J. Gresham Machen on the Language of the New Testament

The following essay by J. Gresham Machen appeared as the “Introduction” to his New Testament Greek for Beginners (New York: MacMillan, 1923).

*     *     *     *     *

During the classical period, the Greek language was divided into a number of dialects, of which there were three great families—the Doric, the Aeolic, and the Ionic. In the fifth century before Christ, one branch of the Ionic family, the Attic, attained the supremacy, especially as the language of prose literature. The Attic dialect was the language of Athens in her glory—the language of Thucydides, of Plato, of Demosthenes, and of most of the other great prose writers of Greece.

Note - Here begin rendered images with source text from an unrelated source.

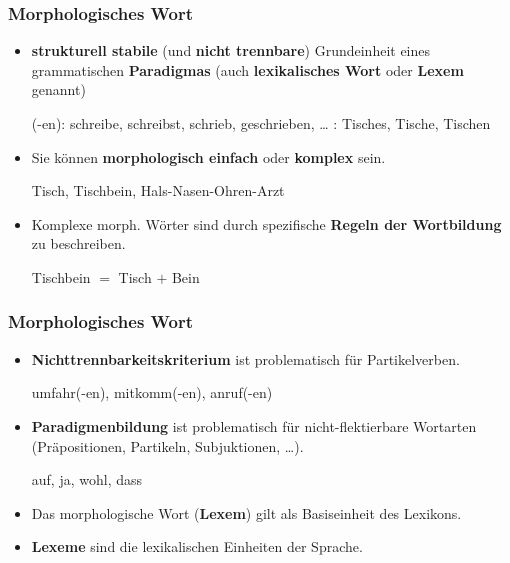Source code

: \begin{frame}
\frametitle{Morphologisches Wort}

\begin{itemize}
	\item \textbf{strukturell stabile} (und \textbf{nicht trennbare}) Grundeinheit eines grammatischen \textbf{Paradigmas} (auch \textbf{lexikalisches Wort} oder \textbf{Lexem} genannt)

	\ea 
		\ea {}(-en): schreibe, schreibst, schrieb, geschrieben, \ldots 
		\ex {}: Tisches, Tische, Tischen
		\z 
	\z 

\pause 
	
	\item Sie können \textbf{morphologisch einfach} oder \textbf{komplex} sein.
	
	\ea Tisch, Tischbein, Hals-Nasen-Ohren-Arzt
	\z 

\pause 
	
	\item Komplexe morph. Wörter sind durch spezifische \textbf{Regeln der Wortbildung} zu beschreiben.
	
	\settowidth{}
	\ea Tischbein $=$ Tisch $+$ Bein \jambox{[Komposition]}
	\z 
\end{itemize}

\end{frame}


\begin{frame}
\frametitle{Morphologisches Wort}

\begin{itemize}
	\item \textbf{Nichttrennbarkeitskriterium} ist problematisch für Partikelverben.
	
	\ea umfahr(-en), mitkomm(-en), anruf(-en)
	\z 
	
	\item \textbf{Paradigmenbildung} ist problematisch für nicht-flektierbare Wortarten (Präpositionen, Partikeln, Subjuktionen, \ldots).
	
	\ea auf, ja, wohl, dass
	\z 
	
	\item Das morphologische Wort (\textbf{Lexem}) gilt als Basiseinheit des Lexikons.
	
	\item \textbf{Lexeme} sind die lexikalischen Einheiten der Sprache.
\end{itemize}

\end{frame}


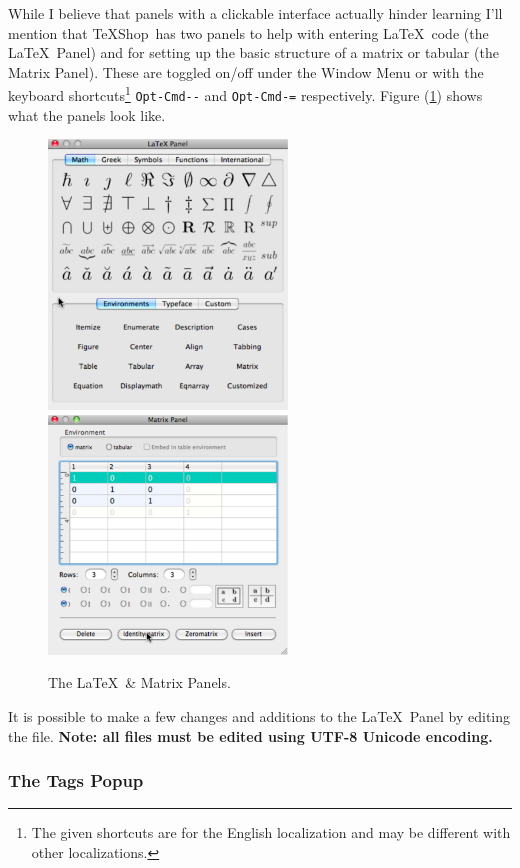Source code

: \documentclass[letterpaper,11pt]{article}
\newcommand{\TS}{\textsf{\TeX Shop}}
\newcommand{\mnu}[1]{\textsf{#1}}
\begin{document}
While I believe that panels with a clickable interface actually hinder learning I'll mention that \TS\ has two panels to help with entering \LaTeX\ code (the \LaTeX\ Panel) and for setting up the basic structure of a matrix or tabular (the Matrix Panel). These are toggled on/off under the \mnu{Window} Menu or with the keyboard shortcuts\footnote{The given shortcuts are for the English localization and may be different with other localizations.} \texttt{Opt-Cmd-{}-} and \texttt{Opt-Cmd-=} respectively. Figure (\ref{fig:LandMPanels}) shows what the panels look like.
\begin{figure}
\includegraphics[width=2.5in]{figs/LaTeXPanel}\hfill\includegraphics[width=2.5in]
{figs/MatrixPanel}
\caption{The \LaTeX\ \& Matrix Panels.}
\label{fig:LandMPanels}
\end{figure}
It is possible to make a few changes and additions to the \LaTeX\ Panel by editing the 
 file. \textbf{Note: all  files must be edited using UTF-8 Unicode encoding.}

\subsubsection{The Tags Popup}
\end{document}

Various causes contributed to make the Attic dialect dominant in the Greek-speaking world. First and foremost must be put the genius of the Athenian writers. But the political and commercial importance of Athens was also not without its effect. Hosts of strangers came into contact with Athens through government, war and trade, and the Athenian colonies also extended the influence of the mother city. The Athenian Empire, indeed, soon fell to pieces. Athens was conquered first by Sparta in the Peloponnesian war, and then, in the middle of the fourth century before Christ, along with the other Greek cities, came under the domination of the king of Macedonia, Philip. But the influence of the Attic dialect survived the loss of political power; the language of Athens became also the language of her conquerors.

Macedonia was not originally a Greek kingdom, but it adopted the dominant civilization of the day, which was the civilization of Athens. The tutor of Philip’s son, Alexander the Great, was Aristotle, the Greek philosopher; and that fact is only one indication of the conditions of the time. With astonishing rapidity Alexander made himself master of the whole eastern world, and the triumphs of the Macedonian arms were also triumphs of the Greek language in its Attic form. The empire of Alexander, indeed, at once fell to pieces after his death in 323 B.C.; but the kingdoms into which it was divided were, at least so far as the court and the governing classes were concerned, Greek kingdoms. Thus the Macedonian conquest meant nothing less than the Hellenization of the East, or at any rate it meant an enormous acceleration of the Hellenizing process which had already begun.

When the Romans, in the last two centuries before Christ, conquered the eastern part of the Mediterranean world, they made no attempt to suppress the Greek language. On the contrary, the conquerors to a very considerable extent were conquered by those whom they conquered. Rome herself had already come under Greek influence, and now she made use of the Greek language in administering at least the eastern part of her vast empire. The language of the Roman Empire was not so much Latin as it was Greek.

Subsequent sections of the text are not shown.